Klaus Davi è indagato dalla procura di Milano per le sue inchieste sulla ‘ndrangheta nel capoluogo lombardo. Al massmediologo (difeso da Eugenio Minniti, Foro di Locri) è stato recapitato ieri un avviso di conclusione delle indagini dopo una denuncia presentata da Eros Guidone uno dei citati nelle inchieste di Davi. Nell’avviso della Procura compaiono proprio gli articoli sull’incontro avvenuto vicino alla sede del Corriere della Sera cui parteciparono, secondo le ricostruzioni di Davi, Giorgino De Stefano, esponente di spicco della famiglia De Stefano, Totò Pronesti, esponente di spicco del clan Mancuso di Limbadi, Vincenzo Calcagnile, vicino alla Sacra Corona Unita in particolare al clan Tornese, Massimiliano Messinese, presunta vittima di una estorsione, nonché Eros Guidone.

Klaus Davi indagato

“E questo benché io abbia specificato che la vicenda è stata raccontata da una persona con una precisa conoscenza dei fatti. Ma tant’è. Finalmente – afferma Davi – si parla di mafie a Milano. E finalmente qualcuno si occuperà della mafia nella ‘Milano bene’ visto che l’argomento è tabù, quindi questo ‘avviso di conclusione dell’indagine’ può essere un’opportunità per uscire dal torpore in cui è sprofondata la ‘capitale morale'”, ha commentato Klaus Davi. Secondo la Procura il giornalista avrebbe ‘leso’ l’immagine di Eros Guidone nel raccontare i suoi rapporti con i fratelli Fontana, con Giorgino De Stefano, la sua presenza al ristorante ‘Oro’. L’inchiesta di Klaus Davi è iniziata a gennaio del 2021 e sono stati dedicati oltre 30 fra articoli e video alla vicenda di Giorgino De Stefano e dell’Oro. Sotto ‘accusa’ – secondo le indagini della Procura – anche il grafico con cui Davi ha ricostruito l’area di influenza di Giorgino De Stefano a Milano, la cosiddetta ‘Piramide’. “È veramente curioso che a Milano si indaghino i giornalisti che hanno l’unica colpa di documentare la massiccia presenza della mafia nella zona ‘bene’ di Milano.
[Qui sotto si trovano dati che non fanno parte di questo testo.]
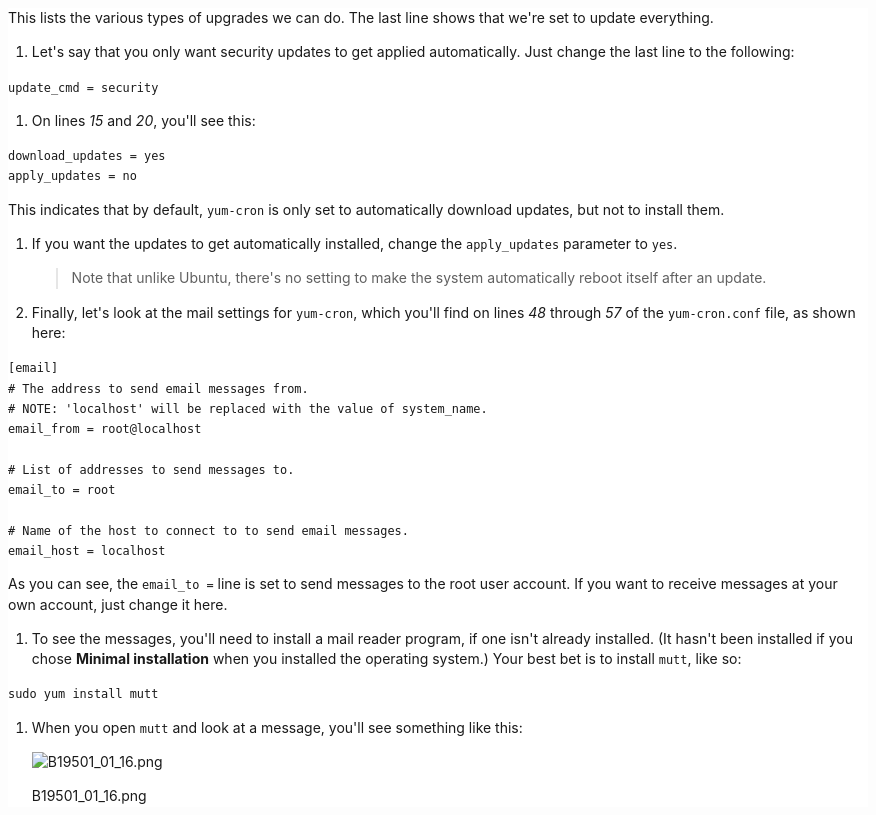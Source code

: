 This lists the various types of upgrades we can do. The last line shows that we're set to update everything.

1.  Let's say that you only want security updates to get applied automatically. Just change the last line to the following:

```
update_cmd = security
```

1.  On lines *15* and *20*, you'll see this:

```
download_updates = yes 
apply_updates = no
```

This indicates that by default, `yum-cron` is only set to automatically download updates, but not to install them.

1.  If you want the updates to get automatically installed, change the `apply_updates` parameter to `yes`.

    > Note that unlike Ubuntu, there's no setting to make the system automatically reboot itself after an update.

2.  Finally, let's look at the mail settings for `yum-cron`, which you'll find on lines *48* through *57* of the `yum-cron.conf` file, as shown here:

```
[email] 
# The address to send email messages from. 
# NOTE: 'localhost' will be replaced with the value of system_name. 
email_from = root@localhost 

# List of addresses to send messages to. 
email_to = root 

# Name of the host to connect to to send email messages. 
email_host = localhost
```

As you can see, the `email_to =` line is set to send messages to the root user account. If you want to receive messages at your own account, just change it here.

1.  To see the messages, you'll need to install a mail reader program, if one isn't already installed. (It hasn't been installed if you chose **Minimal installation** when you installed the operating system.) Your best bet is to install `mutt`, like so:

```
sudo yum install mutt
```

1.  When you open `mutt` and look at a message, you'll see something like this:

    ![B19501_01_16.png](img/file18.png)

    B19501_01_16.png
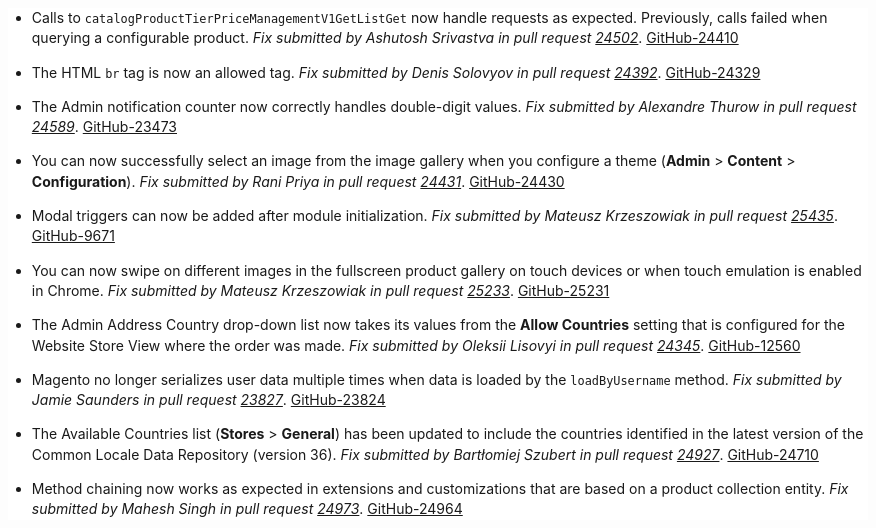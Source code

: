 

*  Calls to `catalogProductTierPriceManagementV1GetListGet` now handle requests as expected. Previously, calls failed when querying a configurable product. *Fix submitted by Ashutosh Srivastva in pull request [24502](https://github.com/magento/magento2/pull/24502)*. [GitHub-24410](https://github.com/magento/magento2/issues/24410)



*  The HTML `br` tag is now an allowed tag. *Fix submitted by Denis Solovyov in pull request [24392](https://github.com/magento/magento2/pull/24392)*. [GitHub-24329](https://github.com/magento/magento2/issues/24329)



*  The Admin notification counter now correctly handles double-digit values. *Fix submitted by Alexandre Thurow in pull request [24589](https://github.com/magento/magento2/pull/24589)*. [GitHub-23473](https://github.com/magento/magento2/issues/23473)



*  You can now successfully select an image from the image gallery when you configure a theme (**Admin** > **Content** > **Configuration**). *Fix submitted by Rani Priya in pull request [24431](https://github.com/magento/magento2/pull/24431)*. [GitHub-24430](https://github.com/magento/magento2/issues/24430)



*  Modal triggers can now be added after module initialization. *Fix submitted by Mateusz Krzeszowiak in pull request [25435](https://github.com/magento/magento2/pull/25435)*. [GitHub-9671](https://github.com/magento/magento2/issues/9671)



*  You can now swipe on different images in the fullscreen product gallery on touch devices or when touch emulation is enabled in Chrome. *Fix submitted by Mateusz Krzeszowiak in pull request [25233](https://github.com/magento/magento2/pull/25233)*. [GitHub-25231](https://github.com/magento/magento2/issues/25231)



*  The Admin Address Country drop-down list now takes its values from  the **Allow Countries**  setting that is configured for the Website Store View where the order was made.  *Fix submitted by Oleksii Lisovyi in pull request [24345](https://github.com/magento/magento2/pull/24345)*. [GitHub-12560](https://github.com/magento/magento2/issues/12560)



*  Magento no longer serializes user data multiple times when data is loaded by the `loadByUsername` method. *Fix submitted by Jamie Saunders in pull request [23827](https://github.com/magento/magento2/pull/23827)*. [GitHub-23824](https://github.com/magento/magento2/issues/23824)



*  The Available Countries list  (**Stores** > **General**) has been updated to include the countries identified in the latest version of the Common Locale Data Repository (version  36). *Fix submitted by Bartłomiej Szubert in pull request [24927](https://github.com/magento/magento2/pull/24927)*. [GitHub-24710](https://github.com/magento/magento2/issues/24710)



*  Method chaining now works as expected in extensions and customizations that are based on a product collection entity. *Fix submitted by Mahesh Singh in pull request [24973](https://github.com/magento/magento2/pull/24973)*. [GitHub-24964](https://github.com/magento/magento2/issues/24964)
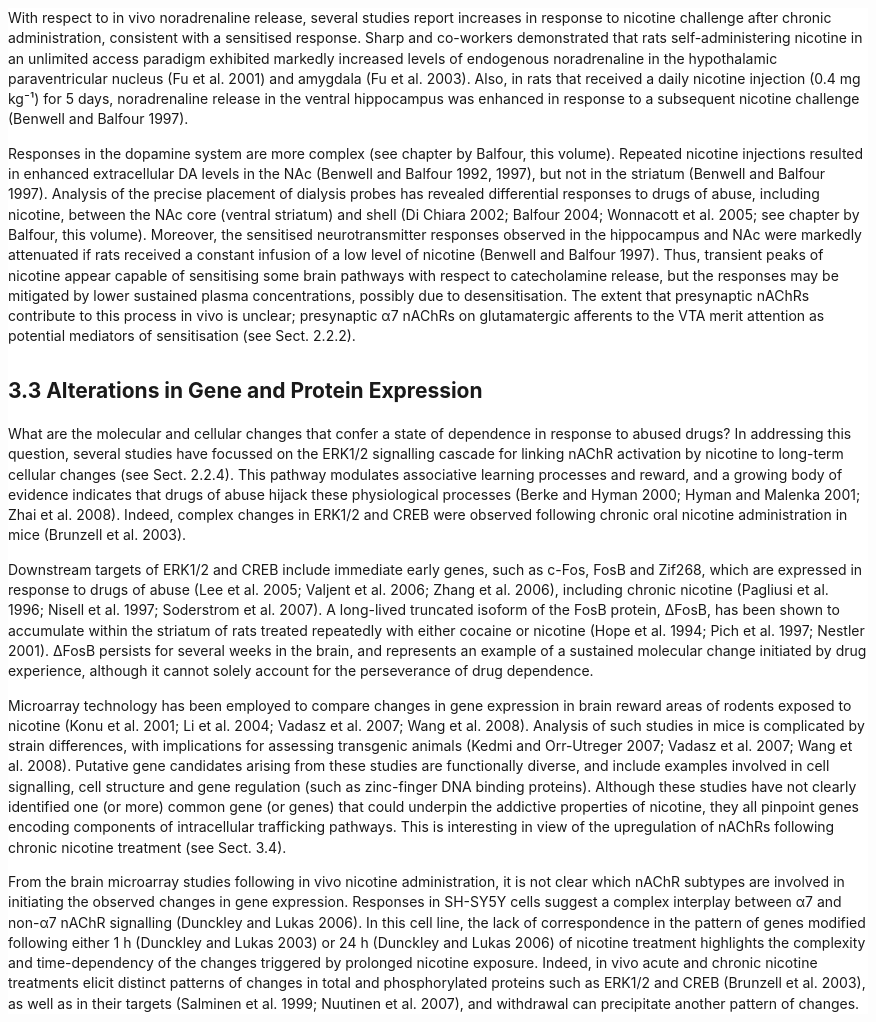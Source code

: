 With respect to in vivo noradrenaline release, several studies report increases in response to nicotine challenge after chronic administration, consistent with a sensitised response. Sharp and co-workers demonstrated that rats self-administering nicotine in an unlimited access paradigm exhibited markedly increased levels of endogenous noradrenaline in the hypothalamic paraventricular nucleus (Fu et al. 2001) and amygdala (Fu et al. 2003). Also, in rats that received a daily nicotine injection (0.4 mg kg⁻¹) for 5 days, noradrenaline release in the ventral hippocampus was enhanced in response to a subsequent nicotine challenge (Benwell and Balfour 1997).

Responses in the dopamine system are more complex (see chapter by Balfour, this volume). Repeated nicotine injections resulted in enhanced extracellular DA levels in the NAc (Benwell and Balfour 1992, 1997), but not in the striatum (Benwell and Balfour 1997). Analysis of the precise placement of dialysis probes has revealed differential responses to drugs of abuse, including nicotine, between the NAc core (ventral striatum) and shell (Di Chiara 2002; Balfour 2004; Wonnacott et al. 2005; see chapter by Balfour, this volume). Moreover, the sensitised neurotransmitter responses observed in the hippocampus and NAc were markedly attenuated if rats received a constant infusion of a low level of nicotine (Benwell and Balfour 1997). Thus, transient peaks of nicotine appear capable of sensitising some brain pathways with respect to catecholamine release, but the responses may be mitigated by lower sustained plasma concentrations, possibly due to desensitisation. The extent that presynaptic nAChRs contribute to this process in vivo is unclear; presynaptic α7 nAChRs on glutamatergic afferents to the VTA merit attention as potential mediators of sensitisation (see Sect. 2.2.2).

## 3.3 Alterations in Gene and Protein Expression

What are the molecular and cellular changes that confer a state of dependence in response to abused drugs? In addressing this question, several studies have focussed on the ERK1/2 signalling cascade for linking nAChR activation by nicotine to long-term cellular changes (see Sect. 2.2.4). This pathway modulates associative learning processes and reward, and a growing body of evidence indicates that drugs of abuse hijack these physiological processes (Berke and Hyman 2000; Hyman and Malenka 2001; Zhai et al. 2008). Indeed, complex changes in ERK1/2 and CREB were observed following chronic oral nicotine administration in mice (Brunzell et al. 2003).

Downstream targets of ERK1/2 and CREB include immediate early genes, such as c-Fos, FosB and Zif268, which are expressed in response to drugs of abuse
(Lee et al. 2005; Valjent et al. 2006; Zhang et al. 2006), including chronic nicotine (Pagliusi et al. 1996; Nisell et al. 1997; Soderstrom et al. 2007). A long-lived truncated isoform of the FosB protein, ΔFosB, has been shown to accumulate within the striatum of rats treated repeatedly with either cocaine or nicotine (Hope et al. 1994; Pich et al. 1997; Nestler 2001). ΔFosB persists for several weeks in the brain, and represents an example of a sustained molecular change initiated by drug experience, although it cannot solely account for the perseverance of drug dependence.

Microarray technology has been employed to compare changes in gene expression in brain reward areas of rodents exposed to nicotine (Konu et al. 2001; Li et al. 2004; Vadasz et al. 2007; Wang et al. 2008). Analysis of such studies in mice is complicated by strain differences, with implications for assessing transgenic animals (Kedmi and Orr-Utreger 2007; Vadasz et al. 2007; Wang et al. 2008). Putative gene candidates arising from these studies are functionally diverse, and include examples involved in cell signalling, cell structure and gene regulation (such as zinc-finger DNA binding proteins). Although these studies have not clearly identified one (or more) common gene (or genes) that could underpin the addictive properties of nicotine, they all pinpoint genes encoding components of intracellular trafficking pathways. This is interesting in view of the upregulation of nAChRs following chronic nicotine treatment (see Sect. 3.4).

From the brain microarray studies following in vivo nicotine administration, it is not clear which nAChR subtypes are involved in initiating the observed changes in gene expression. Responses in SH-SY5Y cells suggest a complex interplay between α7 and non-α7 nAChR signalling (Dunckley and Lukas 2006). In this cell line, the lack of correspondence in the pattern of genes modified following either 1 h (Dunckley and Lukas 2003) or 24 h (Dunckley and Lukas 2006) of nicotine treatment highlights the complexity and time-dependency of the changes triggered by prolonged nicotine exposure. Indeed, in vivo acute and chronic nicotine treatments elicit distinct patterns of changes in total and phosphorylated proteins such as ERK1/2 and CREB (Brunzell et al. 2003), as well as in their targets (Salminen et al. 1999; Nuutinen et al. 2007), and withdrawal can precipitate another pattern of changes.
Ma in caso di rinvio a giudizio, chiederemo l’autorizzazione al Tribunale che il processo sia seguito dalle tv perché può essere l’occasione per parlare di un argomento che non interessa più a nessuno, di cui non si occupa più nessuno, che è diventato ostico, scomodo e che si vuole censurare”, ha detto Davi. “Milano è la capitale mondiale dell’omertà mafiosa, nessuno sente, nessuno scrive, nessuno parla, si fa finta che la mafia non esista e si punisce chi invece cerca di sollevare gli altarini. Ma paradossalmente questa può essere anche un’opportunità per alzare il velo su episodi che sono avvenuti, secondo alcuni testimoni, e che noi abbiamo riportato facendo solo il nostro mestiere”, ha concluso Klaus Davi.